**What needs to be done**
The answer must be every line of the records below that contains the word "SecondReviewer".

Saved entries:
====
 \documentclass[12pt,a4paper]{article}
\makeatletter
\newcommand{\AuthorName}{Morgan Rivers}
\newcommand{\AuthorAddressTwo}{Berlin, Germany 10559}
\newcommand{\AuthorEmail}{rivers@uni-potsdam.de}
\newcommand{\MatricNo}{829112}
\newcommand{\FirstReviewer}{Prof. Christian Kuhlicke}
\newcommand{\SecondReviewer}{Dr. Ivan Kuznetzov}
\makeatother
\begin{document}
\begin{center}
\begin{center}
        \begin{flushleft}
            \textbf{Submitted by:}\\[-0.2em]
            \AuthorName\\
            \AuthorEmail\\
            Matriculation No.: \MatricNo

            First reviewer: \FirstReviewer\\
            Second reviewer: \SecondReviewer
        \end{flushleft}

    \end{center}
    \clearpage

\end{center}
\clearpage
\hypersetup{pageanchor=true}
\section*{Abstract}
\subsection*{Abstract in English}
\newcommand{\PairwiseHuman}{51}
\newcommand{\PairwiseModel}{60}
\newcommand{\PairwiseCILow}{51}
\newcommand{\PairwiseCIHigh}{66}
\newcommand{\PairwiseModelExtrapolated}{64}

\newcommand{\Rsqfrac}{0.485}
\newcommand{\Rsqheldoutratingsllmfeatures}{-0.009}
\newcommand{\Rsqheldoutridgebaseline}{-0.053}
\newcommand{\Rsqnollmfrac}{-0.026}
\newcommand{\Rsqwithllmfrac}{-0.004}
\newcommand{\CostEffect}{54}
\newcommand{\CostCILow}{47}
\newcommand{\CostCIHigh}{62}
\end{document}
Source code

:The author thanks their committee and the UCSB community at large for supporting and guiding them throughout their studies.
====
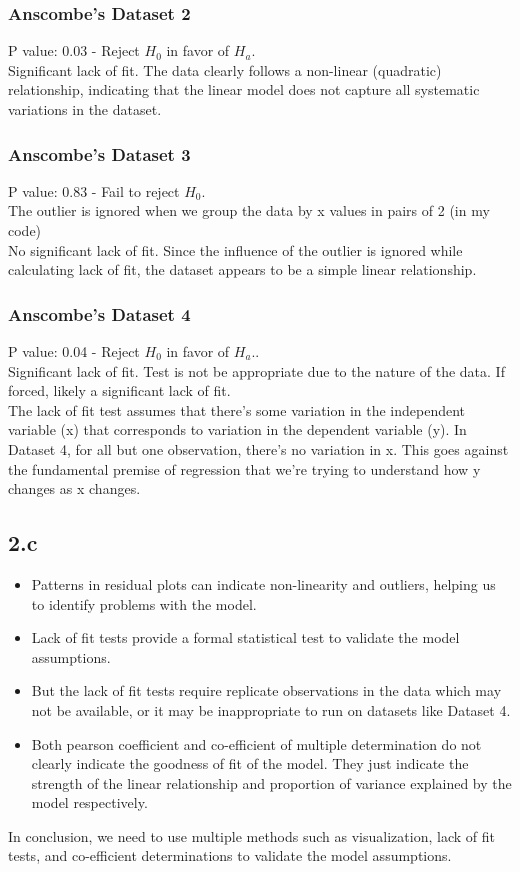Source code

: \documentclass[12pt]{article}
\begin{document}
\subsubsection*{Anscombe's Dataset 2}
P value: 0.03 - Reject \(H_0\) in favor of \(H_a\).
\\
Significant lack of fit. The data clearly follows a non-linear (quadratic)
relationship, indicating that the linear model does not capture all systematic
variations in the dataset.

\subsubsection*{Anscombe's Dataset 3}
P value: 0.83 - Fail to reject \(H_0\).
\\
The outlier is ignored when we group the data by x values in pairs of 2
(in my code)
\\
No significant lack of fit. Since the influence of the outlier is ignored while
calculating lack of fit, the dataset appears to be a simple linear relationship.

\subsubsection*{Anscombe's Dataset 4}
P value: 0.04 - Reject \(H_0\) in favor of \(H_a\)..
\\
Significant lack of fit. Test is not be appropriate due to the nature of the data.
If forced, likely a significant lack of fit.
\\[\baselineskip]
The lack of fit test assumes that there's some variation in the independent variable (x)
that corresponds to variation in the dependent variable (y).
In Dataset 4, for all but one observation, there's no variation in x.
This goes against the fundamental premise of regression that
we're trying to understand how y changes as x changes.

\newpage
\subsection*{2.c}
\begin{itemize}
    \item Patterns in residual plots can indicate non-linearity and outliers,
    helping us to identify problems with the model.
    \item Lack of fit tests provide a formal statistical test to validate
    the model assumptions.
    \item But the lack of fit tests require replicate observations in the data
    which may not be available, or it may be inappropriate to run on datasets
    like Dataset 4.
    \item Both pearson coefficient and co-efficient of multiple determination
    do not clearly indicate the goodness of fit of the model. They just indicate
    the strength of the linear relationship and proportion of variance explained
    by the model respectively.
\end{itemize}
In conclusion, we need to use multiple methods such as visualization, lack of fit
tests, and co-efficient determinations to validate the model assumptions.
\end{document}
====
**Response to the exercise**
\newcommand{\SecondReviewer}{Dr. Ivan Kuznetzov}
            Second reviewer: \SecondReviewer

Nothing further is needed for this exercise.